As the New York Times reported Friday:
"Trump's new proposal does not repeal the regulation, known as the Mercury and Air Toxics Standards (MATS), but it would lay the groundwork for doing so by weakening a key legal justification for the measure. The long-term impact would be significant: It would weaken the ability of the EPA to impose new regulations in the future by adjusting the way the agency measures the benefits of curbing pollutants, giving less weight to the potential health gains."
Janet McCabe, who ran the EPA's air office under Obama, told the Times, "There is a likelihood that this rule-making will be the administration's flagship effort to permanently change the way the federal government considers health benefits."

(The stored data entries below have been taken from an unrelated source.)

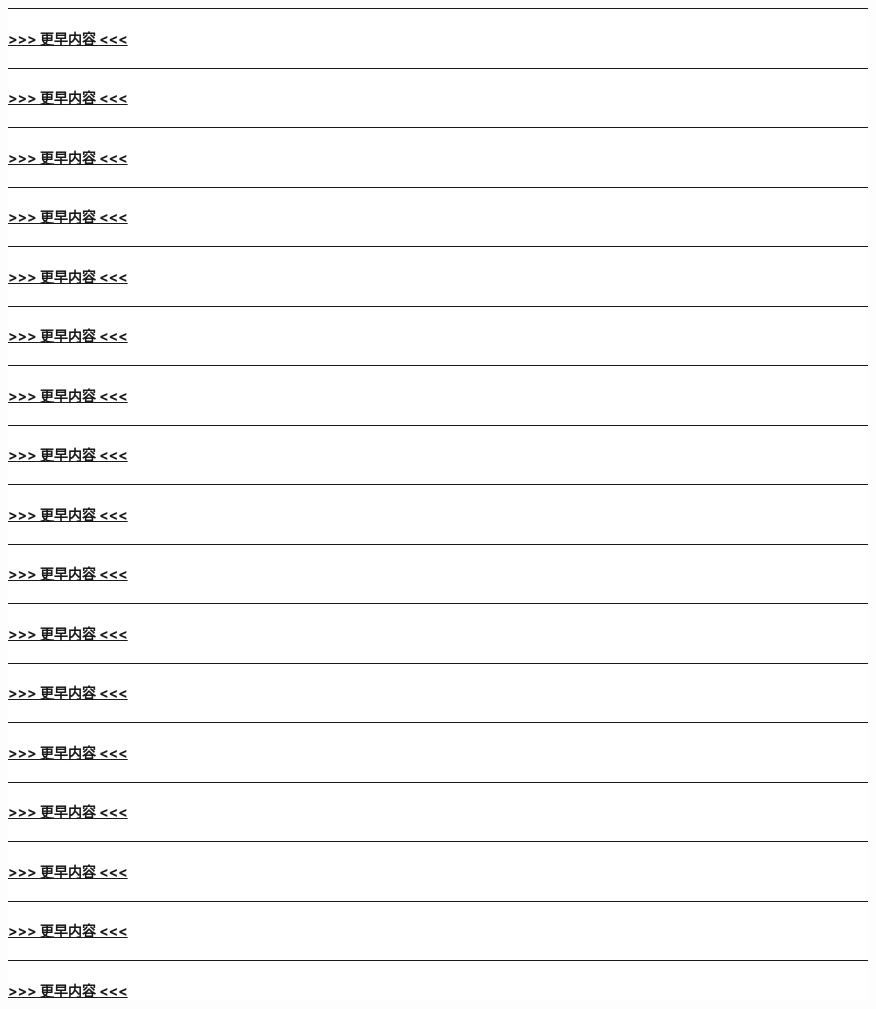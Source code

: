 ----
#### [ >>> 更早内容 <<< ](../indexes/p3-earlier.md?t=12090750)

----
#### [ >>> 更早内容 <<< ](../indexes/p3-earlier.md?t=12090801)

----
#### [ >>> 更早内容 <<< ](../indexes/p3-earlier.md?t=12090850)

----
#### [ >>> 更早内容 <<< ](../indexes/p3-earlier.md?t=12090901)

----
#### [ >>> 更早内容 <<< ](../indexes/p3-earlier.md?t=12090950)

----
#### [ >>> 更早内容 <<< ](../indexes/p3-earlier.md?t=12091001)

----
#### [ >>> 更早内容 <<< ](../indexes/p3-earlier.md?t=12091050)

----
#### [ >>> 更早内容 <<< ](../indexes/p3-earlier.md?t=12091101)

----
#### [ >>> 更早内容 <<< ](../indexes/p3-earlier.md?t=12091150)

----
#### [ >>> 更早内容 <<< ](../indexes/p3-earlier.md?t=12091201)

----
#### [ >>> 更早内容 <<< ](../indexes/p3-earlier.md?t=12091250)

----
#### [ >>> 更早内容 <<< ](../indexes/p3-earlier.md?t=12091301)

----
#### [ >>> 更早内容 <<< ](../indexes/p3-earlier.md?t=12091350)

----
#### [ >>> 更早内容 <<< ](../indexes/p3-earlier.md?t=12091401)

----
#### [ >>> 更早内容 <<< ](../indexes/p3-earlier.md?t=12091452)

----
#### [ >>> 更早内容 <<< ](../indexes/p3-earlier.md?t=12091501)

----
#### [ >>> 更早内容 <<< ](../indexes/p3-earlier.md?t=12091550)
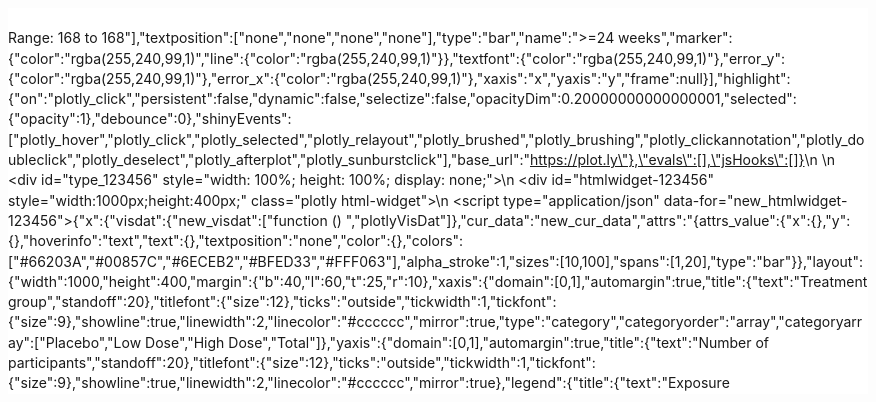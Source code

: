 <br />Range: 168 to 168\"],\"textposition\":[\"none\",\"none\",\"none\",\"none\"],\"type\":\"bar\",\"name\":\">=24 weeks\",\"marker\":{\"color\":\"rgba(255,240,99,1)\",\"line\":{\"color\":\"rgba(255,240,99,1)\"}},\"textfont\":{\"color\":\"rgba(255,240,99,1)\"},\"error_y\":{\"color\":\"rgba(255,240,99,1)\"},\"error_x\":{\"color\":\"rgba(255,240,99,1)\"},\"xaxis\":\"x\",\"yaxis\":\"y\",\"frame\":null}],\"highlight\":{\"on\":\"plotly_click\",\"persistent\":false,\"dynamic\":false,\"selectize\":false,\"opacityDim\":0.20000000000000001,\"selected\":{\"opacity\":1},\"debounce\":0},\"shinyEvents\":[\"plotly_hover\",\"plotly_click\",\"plotly_selected\",\"plotly_relayout\",\"plotly_brushed\",\"plotly_brushing\",\"plotly_clickannotation\",\"plotly_doubleclick\",\"plotly_deselect\",\"plotly_afterplot\",\"plotly_sunburstclick\"],\"base_url\":\"https://plot.ly\"},\"evals\":[],\"jsHooks\":[]}</script>\n    </div>\n    <div id=\"type_123456\" style=\"width: 100%; height: 100%; display: none;\">\n      <div id=\"htmlwidget-123456\" style=\"width:1000px;height:400px;\" class=\"plotly html-widget\"></div>\n      <script type=\"application/json\" data-for=\"new_htmlwidget-123456\">{\"x\":{\"visdat\":{\"new_visdat\":[\"function () \",\"plotlyVisDat\"]},\"cur_data\":\"new_cur_data\",\"attrs\":\"{attrs_value\":{\"x\":{},\"y\":{},\"hoverinfo\":\"text\",\"text\":{},\"textposition\":\"none\",\"color\":{},\"colors\":[\"#66203A\",\"#00857C\",\"#6ECEB2\",\"#BFED33\",\"#FFF063\"],\"alpha_stroke\":1,\"sizes\":[10,100],\"spans\":[1,20],\"type\":\"bar\"}},\"layout\":{\"width\":1000,\"height\":400,\"margin\":{\"b\":40,\"l\":60,\"t\":25,\"r\":10},\"xaxis\":{\"domain\":[0,1],\"automargin\":true,\"title\":{\"text\":\"Treatment group\",\"standoff\":20},\"titlefont\":{\"size\":12},\"ticks\":\"outside\",\"tickwidth\":1,\"tickfont\":{\"size\":9},\"showline\":true,\"linewidth\":2,\"linecolor\":\"#cccccc\",\"mirror\":true,\"type\":\"category\",\"categoryorder\":\"array\",\"categoryarray\":[\"Placebo\",\"Low Dose\",\"High Dose\",\"Total\"]},\"yaxis\":{\"domain\":[0,1],\"automargin\":true,\"title\":{\"text\":\"Number of participants\",\"standoff\":20},\"titlefont\":{\"size\":12},\"ticks\":\"outside\",\"tickwidth\":1,\"tickfont\":{\"size\":9},\"showline\":true,\"linewidth\":2,\"linecolor\":\"#cccccc\",\"mirror\":true},\"legend\":{\"title\":{\"text\":\"Exposure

When crafting the regulation, the Obama EPA considered not only the direct gains of curbing mercury pollution, but also public health impacts such as fewer asthama attacks and premature deaths. Under notoriously pro-coal Trump, the agency is now, as Bloomberg News put it, "effectively ignoring those so-called co-benefits and focusing only on the direct potential benefits from slashing mercury emissions."
Ex-coal lobbyist and current EPA Acting Administrator Andrew Wheeler "is attacking the foundational building blocks for these critical protections," declared Environmental Defense Fund (EDF) president Fred Krupp. In spite of the fact that much of the industry complies with MATS, which enjoys widespread public support, "and in spite of all common sense, Wheeler is plowing ahead."